The pilot cutters worked in teams of four boats, with one stationed off the Mersey Bar, one off Anglesey, one acting as supply boat for the other two and one in dock on standby. Each cutter carried ten pilots, and such was the volume of traffic that there were often seven or eight separate teams waiting off the Bar at the same time.

Pilots of outward bound ships would board at the Princess Landing Stage, and transfer to the pilot cutter after crossing the bar, while inward bound vessels would pick up their pilot here. Pilots originally boarded and left ships using a flat-bottomed punt but these were replaced by larger boats in the 1850s, making the transfer both easier and safer.

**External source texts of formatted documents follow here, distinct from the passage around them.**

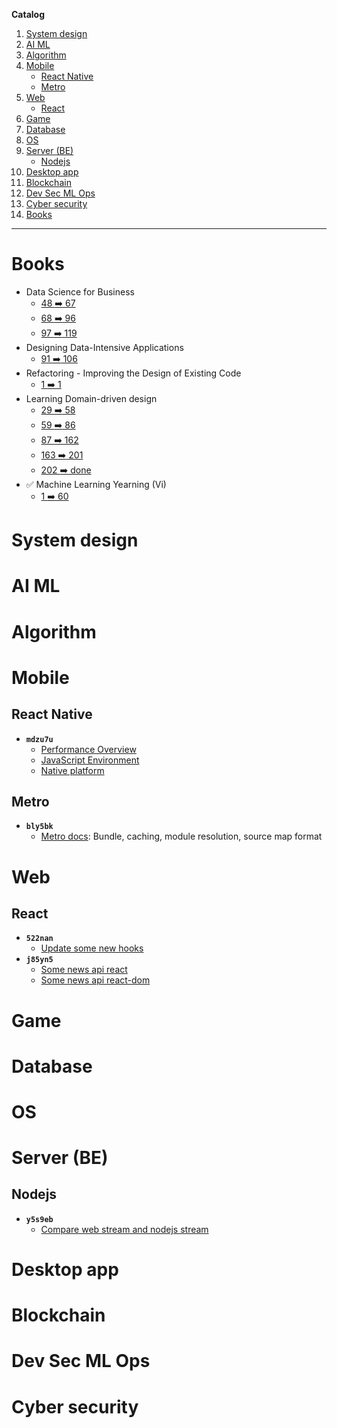 **Catalog**

1. [System design](#system-design)  
2. [AI ML](#ai-m)  
3. [Algorithm](#algorithm)  
4. [Mobile](#mobile)  
    - [React Native](#react-native)
    - [Metro](#metro)  
5. [Web](#web)
    - [React](#react)  
6. [Game](#game)  
7. [Database](#database)  
8. [OS](#os)  
9. [Server (BE)](#server-be)  
    - [Nodejs](#nodejs)
10. [Desktop app](#desktop-app)  
11. [Blockchain](#lockchain)  
12. [Dev Sec ML Ops](#dev-sec-ml-ops)  
13. [Cyber security](#cyber-security)  
14. [Books](#books)

---

# Books

- Data Science for Business
    - [48 :arrow_right: 67](./1.0.0/cxn9wz.md)
    - [68 :arrow_right: 96](./1.0.0/s2nnpb.md)
    - [97 :arrow_right: 119](./1.0.0/inkjdo.md)
- Designing Data-Intensive Applications
    - [91 :arrow_right: 106](./1.0.0/tkzqg5.md)
- Refactoring - Improving the Design of Existing Code
    - [1 :arrow_right: 1](./1.0.0/4mw4a3.md)
- Learning Domain-driven design
    - [29 :arrow_right: 58](./1.0.0/hxzy09.md)
    - [59 :arrow_right: 86](./1.0.0/qqo5s7.md)
    - [87 :arrow_right: 162](./1.0.0/sohwje.md)
    - [163 :arrow_right: 201](./1.0.0/j4kegr.md)
    - [202 :arrow_right: done](./1.0.0/c7dq63.md)
- :white_check_mark: Machine Learning Yearning (Vi)
    - [1 :arrow_right: 60](./1.0.0/w3y60i.md)

# System design

# AI ML

# Algorithm

# Mobile

## React Native

- **`mdzu7u`**
    - [Performance Overview](https://reactnative.dev/docs/performance)
    - [JavaScript Environment](https://reactnative.dev/docs/performance)
    - [Native platform](https://reactnative.dev/docs/native-platform)

## Metro

- **`bly5bk`**
    - [Metro docs](https://metrobundler.dev/docs/bundling): Bundle, caching, module resolution, source map format

# Web

## React

- **`522nan`**
    - [Update some new hooks](https://react.dev/reference/react/hooks)
- **`j85yn5`**
    - [Some news api react](https://react.dev/reference/react/apis)
    - [Some news api react-dom](https://react.dev/reference/react-dom)

# Game

# Database

# OS

# Server (BE)

## Nodejs

- **`y5s9eb`**
    - [Compare web stream and nodejs stream](https://betterstack.com/community/guides/scaling-nodejs/nodejs-streams-vs-web-streams-api/)

# Desktop app

# Blockchain

# Dev Sec ML Ops

# Cyber security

Steam cutters were introduced in 1896 and within eight years had totally replaced the sailing cutters. But their supremacy was short-lived: the last of the steam cutters entered service in 1936, these being replaced in their turn by diesel-electric powered vessels after the war. The
Edmund Gardner was one such, serving from 1953 to 1981 and is the only preserved large pilot boat in the northern hemisphere. She now lies in dry dock by the Merseyside Maritime Museum, and tours of the ship are available on summer Thursdays and Saturdays.

After over 200 years  of sterling service, the last cutter was finally phased out in the early 1980s.The pilotage service is now maintained by high-speed launches based at the Mersey Docks and Harbour Company headquarters at Seaforth docks.